As a threshold matter, Whatley makes no allegations which indicate that any of the referenced provisions have been violated. He does not allege that Kentucky has minted its own currency; that he was criminally tried without a jury; that the federal government has failed to establish and maintain a Republican form of government; that the Kentucky legislature or its judges have applied a state law to him that conflicts with federal law; or that the presiding judge of the Kenton Circuit Court did not take her oath of office.

Apart from pleading insufficiency, courts have consistently rejected efforts to assert claims under the referenced sections. See Ward v. Cooper, No. 23-CV-06167-JSC, 2024 WL 819564, at *4 (N.D. Cal. Feb. 27, 2024) (collecting cases holding that no cause of action exists under Payment of Debts Clause); Allen v. Lindsay, No. 5:21-CV-05098, 2021 WL 3074420, at *7 (W.D. Ark. June 30, 2021), report and recommendation adopted, 2021 WL 3074180 (W.D. Ark. July 20, 2021) (same); Baker v. Carr, 369 U.S. 186, 217-27 (1962) (claims based purely upon Guaranty Clause present nonjusticiable political questions not cognizable under Section 1983); Armstrong v. Exceptional Child Ctr., Inc., 575 U.S. 320, 324-25 (2015) (“the Supremacy Clause is not the source of any federal rights, and certainly does not create a cause of action.”) (cleaned up); Davis v. Smith, No. CV 3:21-135, 2022 WL 20304584, at *3 (W.D. Pa. July 22, 2022), report and recommendation adopted, 2023 WL 4405811 (W.D. Pa. July 7, 2023) (dismissing claim under Oath Clause for failure to state a claim); Edwards v. Edwards, No. 4:23-CV-4106-LLP, 2023 WL 7305026, at *8 (D.S.D. Nov. 6, 2023) (dismissing claims under the Supremacy Clause, the Oath Clause, and the Payment of Debts Clause because they “do not create a personal cause of action”). The Court will therefore dismiss these claims with prejudice.

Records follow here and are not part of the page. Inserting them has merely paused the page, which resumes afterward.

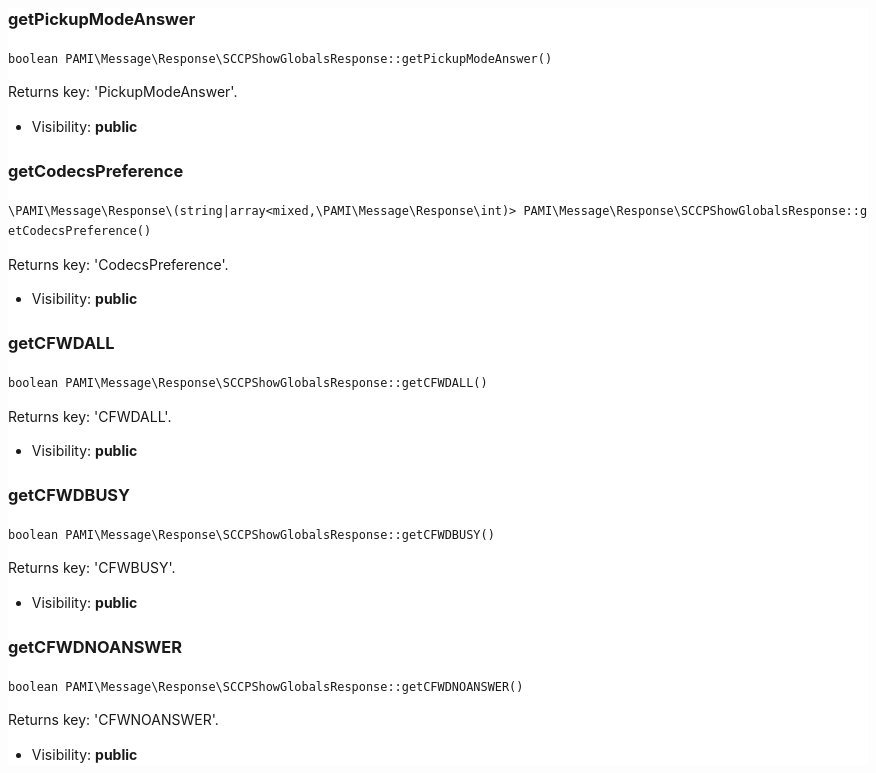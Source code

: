 


### getPickupModeAnswer

    boolean PAMI\Message\Response\SCCPShowGlobalsResponse::getPickupModeAnswer()

Returns key: 'PickupModeAnswer'.



* Visibility: **public**




### getCodecsPreference

    \PAMI\Message\Response\(string|array<mixed,\PAMI\Message\Response\int)> PAMI\Message\Response\SCCPShowGlobalsResponse::getCodecsPreference()

Returns key: 'CodecsPreference'.



* Visibility: **public**




### getCFWDALL

    boolean PAMI\Message\Response\SCCPShowGlobalsResponse::getCFWDALL()

Returns key: 'CFWDALL'.



* Visibility: **public**




### getCFWDBUSY

    boolean PAMI\Message\Response\SCCPShowGlobalsResponse::getCFWDBUSY()

Returns key: 'CFWBUSY'.



* Visibility: **public**




### getCFWDNOANSWER

    boolean PAMI\Message\Response\SCCPShowGlobalsResponse::getCFWDNOANSWER()

Returns key: 'CFWNOANSWER'.



* Visibility: **public**



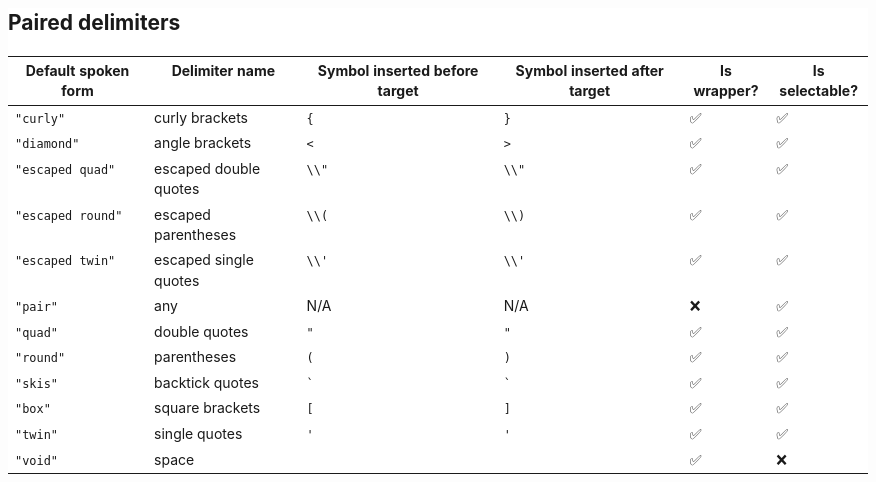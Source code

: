 ## Paired delimiters

| Default spoken form | Delimiter name        | Symbol inserted before target | Symbol inserted after target | Is wrapper? | Is selectable? |
| ------------------- | --------------------- | ----------------------------- | ---------------------------- | ----------- | -------------- |
| `"curly"`           | curly brackets        | `{`                           | `}`                          | ✅          | ✅             |
| `"diamond"`         | angle brackets        | `<`                           | `>`                          | ✅          | ✅             |
| `"escaped quad"`    | escaped double quotes | `\\"`                         | `\\"`                        | ✅          | ✅             |
| `"escaped round"`   | escaped parentheses   | `\\(`                         | `\\)`                        | ✅          | ✅             |
| `"escaped twin"`    | escaped single quotes | `\\'`                         | `\\'`                        | ✅          | ✅             |
| `"pair"`            | any                   | N/A                           | N/A                          | ❌          | ✅             |
| `"quad"`            | double quotes         | `"`                           | `"`                          | ✅          | ✅             |
| `"round"`           | parentheses           | `(`                           | `)`                          | ✅          | ✅             |
| `"skis"`            | backtick quotes       | `` ` ``                       | `` ` ``                      | ✅          | ✅             |
| `"box"`             | square brackets       | `[`                           | `]`                          | ✅          | ✅             |
| `"twin"`            | single quotes         | `'`                           | `'`                          | ✅          | ✅             |
| `"void"`            | space                 | ` `                           | ` `                          | ✅          | ❌             |
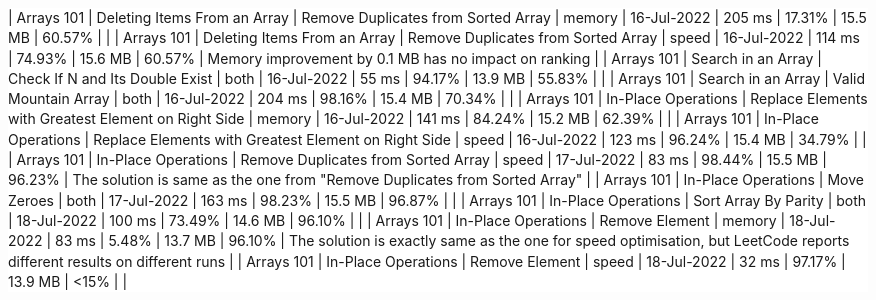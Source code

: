 | Arrays 101       | Deleting Items From an Array  | Remove Duplicates from Sorted Array                  |    memory     |   16-Jul-2022   |    205 ms     |         17.31%          |     15.5 MB     |            60.57%            |                                                                                                                                                                                                                                                                               |
| Arrays 101       | Deleting Items From an Array  | Remove Duplicates from Sorted Array                  |     speed     |   16-Jul-2022   |    114 ms     |         74.93%          |     15.6 MB     |            60.57%            | Memory improvement by 0.1 MB has no impact on ranking                                                                                                                                                                                                                         |
| Arrays 101       | Search in an Array            | Check If N and Its Double Exist                      |     both      |   16-Jul-2022   |     55 ms     |         94.17%          |     13.9 MB     |            55.83%            |                                                                                                                                                                                                                                                                               |
| Arrays 101       | Search in an Array            | Valid Mountain Array                                 |     both      |   16-Jul-2022   |    204 ms     |         98.16%          |     15.4 MB     |            70.34%            |                                                                                                                                                                                                                                                                               |
| Arrays 101       | In-Place Operations           | Replace Elements with Greatest Element on Right Side |    memory     |   16-Jul-2022   |    141 ms     |         84.24%          |     15.2 MB     |            62.39%            |                                                                                                                                                                                                                                                                               |
| Arrays 101       | In-Place Operations           | Replace Elements with Greatest Element on Right Side |     speed     |   16-Jul-2022   |    123 ms     |         96.24%          |     15.4 MB     |            34.79%            |                                                                                                                                                                                                                                                                               |
| Arrays 101       | In-Place Operations           | Remove Duplicates from Sorted Array                  |     speed     |   17-Jul-2022   |     83 ms     |         98.44%          |     15.5 MB     |            96.23%            | The solution is same as the one from "Remove Duplicates from Sorted Array"                                                                                                                                                                                                    |
| Arrays 101       | In-Place Operations           | Move Zeroes                                          |     both      |   17-Jul-2022   |    163 ms     |         98.23%          |     15.5 MB     |            96.87%            |                                                                                                                                                                                                                                                                               |
| Arrays 101       | In-Place Operations           | Sort Array By Parity                                 |     both      |   18-Jul-2022   |    100 ms     |         73.49%          |     14.6 MB     |            96.10%            |                                                                                                                                                                                                                                                                               |
| Arrays 101       | In-Place Operations           | Remove Element                                       |    memory     |   18-Jul-2022   |     83 ms     |          5.48%          |     13.7 MB     |            96.10%            | The solution is exactly same as the one for speed optimisation, but LeetCode reports different results on different runs                                                                                                                                                      |
| Arrays 101       | In-Place Operations           | Remove Element                                       |     speed     |   18-Jul-2022   |     32 ms     |         97.17%          |     13.9 MB     |             <15%             |                                                                                                                                                                                                                                                                               |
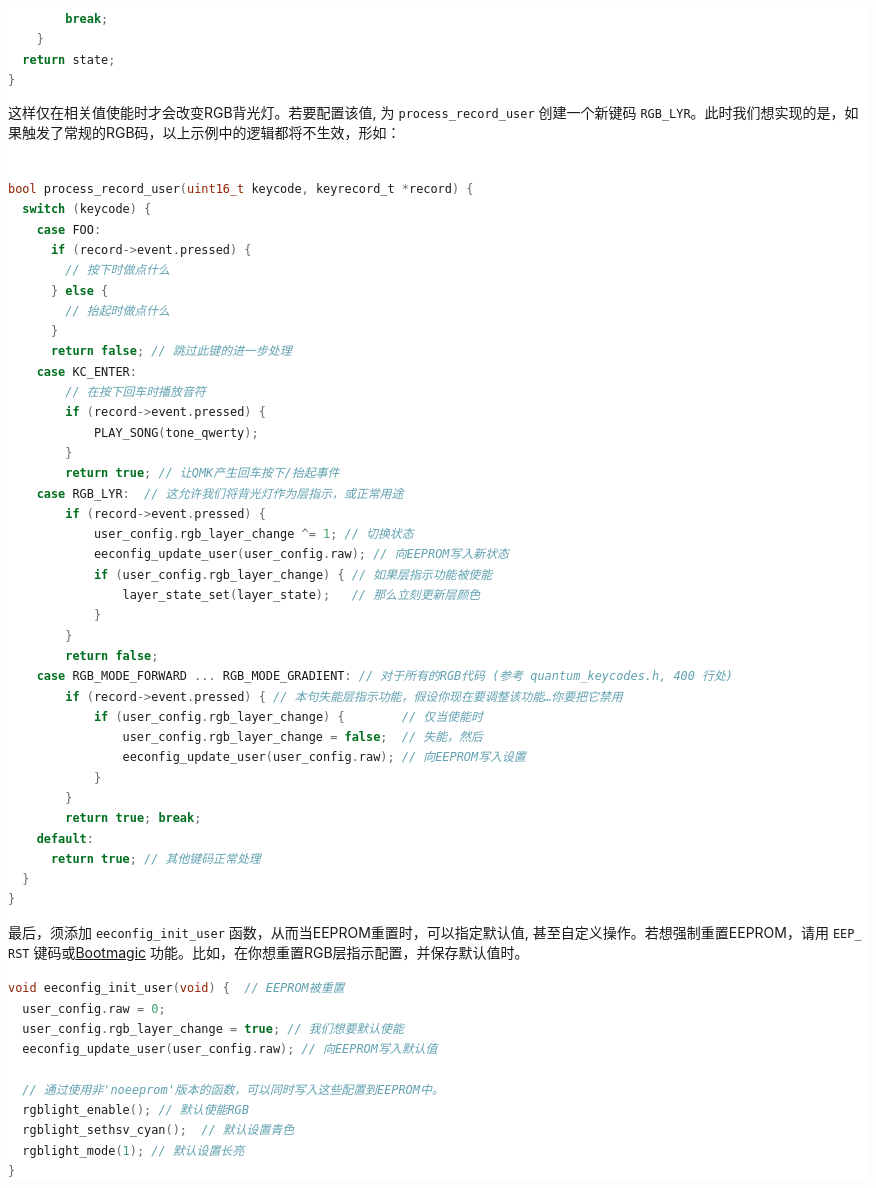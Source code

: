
 ```c
        break;
    }
  return state;
}
```
这样仅在相关值使能时才会改变RGB背光灯。若要配置该值, 为 `process_record_user` 创建一个新键码 `RGB_LYR`。此时我们想实现的是，如果触发了常规的RGB码，以上示例中的逻辑都将不生效，形如：
```c

bool process_record_user(uint16_t keycode, keyrecord_t *record) {
  switch (keycode) {
    case FOO:
      if (record->event.pressed) {
        // 按下时做点什么
      } else {
        // 抬起时做点什么
      }
      return false; // 跳过此键的进一步处理
    case KC_ENTER:
        // 在按下回车时播放音符
        if (record->event.pressed) {
            PLAY_SONG(tone_qwerty);
        }
        return true; // 让QMK产生回车按下/抬起事件
    case RGB_LYR:  // 这允许我们将背光灯作为层指示，或正常用途
        if (record->event.pressed) { 
            user_config.rgb_layer_change ^= 1; // 切换状态
            eeconfig_update_user(user_config.raw); // 向EEPROM写入新状态
            if (user_config.rgb_layer_change) { // 如果层指示功能被使能
                layer_state_set(layer_state);   // 那么立刻更新层颜色
            }
        }
        return false;
    case RGB_MODE_FORWARD ... RGB_MODE_GRADIENT: // 对于所有的RGB代码 (参考 quantum_keycodes.h, 400 行处)
        if (record->event.pressed) { // 本句失能层指示功能，假设你现在要调整该功能…你要把它禁用
            if (user_config.rgb_layer_change) {        // 仅当使能时
                user_config.rgb_layer_change = false;  // 失能，然后
                eeconfig_update_user(user_config.raw); // 向EEPROM写入设置
            }
        }
        return true; break;
    default:
      return true; // 其他键码正常处理
  }
}
```
最后，须添加 `eeconfig_init_user` 函数，从而当EEPROM重置时，可以指定默认值, 甚至自定义操作。若想强制重置EEPROM，请用 `EEP_RST` 键码或[Bootmagic](zh-cn/feature_bootmagic.md) 功能。比如，在你想重置RGB层指示配置，并保存默认值时。

```c
void eeconfig_init_user(void) {  // EEPROM被重置
  user_config.raw = 0;
  user_config.rgb_layer_change = true; // 我们想要默认使能
  eeconfig_update_user(user_config.raw); // 向EEPROM写入默认值

  // 通过使用非'noeeprom'版本的函数，可以同时写入这些配置到EEPROM中。
  rgblight_enable(); // 默认使能RGB
  rgblight_sethsv_cyan();  // 默认设置青色
  rgblight_mode(1); // 默认设置长亮
}
```
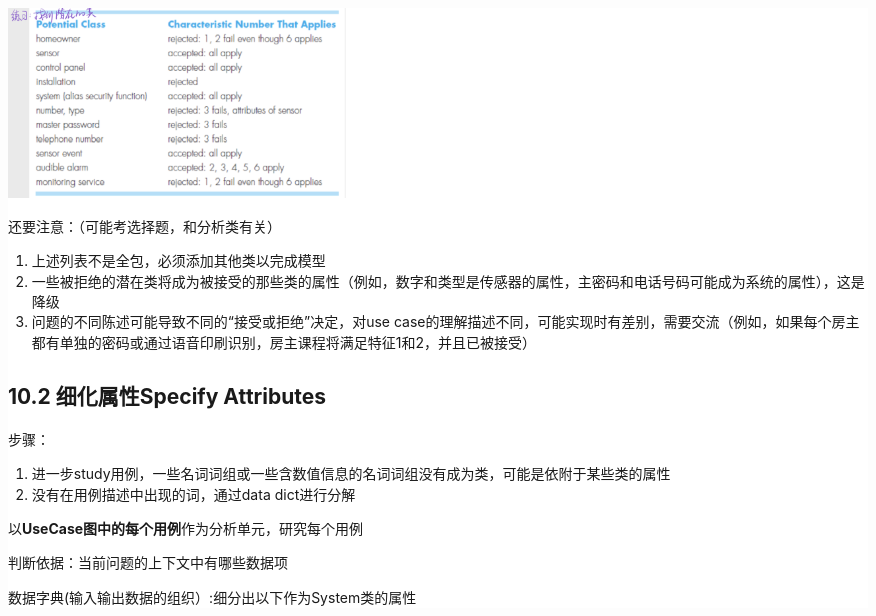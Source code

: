 <img src="./\Chapter 10 需求建模：基于类的方法Requirement Modeling Class-B\Untitled 3.png" style="zoom:33%;" />

还要注意：（可能考选择题，和分析类有关）

1. 上述列表不是全包，必须添加其他类以完成模型
2. 一些被拒绝的潜在类将成为被接受的那些类的属性（例如，数字和类型是传感器的属性，主密码和电话号码可能成为系统的属性），这是降级
3. 问题的不同陈述可能导致不同的“接受或拒绝”决定，对use case的理解描述不同，可能实现时有差别，需要交流（例如，如果每个房主都有单独的密码或通过语音印刷识别，房主课程将满足特征1和2，并且已被接受）

## 10.2 细化属性Specify Attributes

步骤：

1. 进一步study用例，一些名词词组或一些含数值信息的名词词组没有成为类，可能是依附于某些类的属性
2. 没有在用例描述中出现的词，通过data dict进行分解

以**UseCase图中的每个用例**作为分析单元，研究每个用例

判断依据：当前问题的上下文中有哪些数据项

数据字典(输入输出数据的组织）:细分出以下作为System类的属性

That leaves only Whatley's Section 1983 claims arising under the Bill of Rights. But before parsing those, the Court will dismiss certain parties from this action. Whatley's Complaint - which asserts dozens of claims against a handful of defendants arising out of disparate events occurring over a seven-year period - plainly runs afoul of the rules of permissive joinder. Rule 18 of the Federal Rules of Civil Procedure governs the joinder of claims. Rule 18(a) states that “[a] party asserting a claim, counterclaim, crossclaim, or third-party claim may join, as independent or alternative claims, as many claims as it has against an opposing party.” Where, as here, a plaintiff attempts to join claims against multiple defendants, Rule 20(a) provides the governing rule:

(2) Persons ... may be joined in one action as defendants if:
(A) any right to relief is asserted against them jointly, severally, or in the alternative with respect to or arising out of the same
transaction, occurrence, or series of transactions or occurrences; and
(B) any question of law or fact common to all defendants will arise in the action.
Fed. R. Civ. P. 20(a)(2). Rule 20(a)(2) establishes that a defendant cannot be joined in an action if the claims asserted against him or her do not arise from the same event or course of events or which do not share common factual grounds or legal bases with the claims asserted against the other defendants. Wilson v. Bruce, 400 Fed.Appx. 106, 108 (7th Cir. 2010). Regarding the interaction between these two rules, the Seventh Circuit has explained that:
A litigant cannot throw all of his grievances, against dozens of different parties, into one stewpot. Joinder that requires the inclusion of extra parties is limited to claims arising from the same transaction or series of related transactions. See Fed.R.Civ.P. 18, 20; George v. Smith, 507 F.3d 605 (7th Cir. 2007). (To be precise: a plaintiff may put in one complaint every claim of any kind against a single defendant, per Rule 18(a), but a complaint may present claim # 1 against Defendant A, and claim # 2 against Defendant B, only if both claims arise “out of the same transaction, occurrence, or series of transactions or occurrences.” Rule 20(a)(1)(A).
Wheeler v. Wexford Health Sources, Inc., 689 F.3d 680, 683 (7th Cir. 2012).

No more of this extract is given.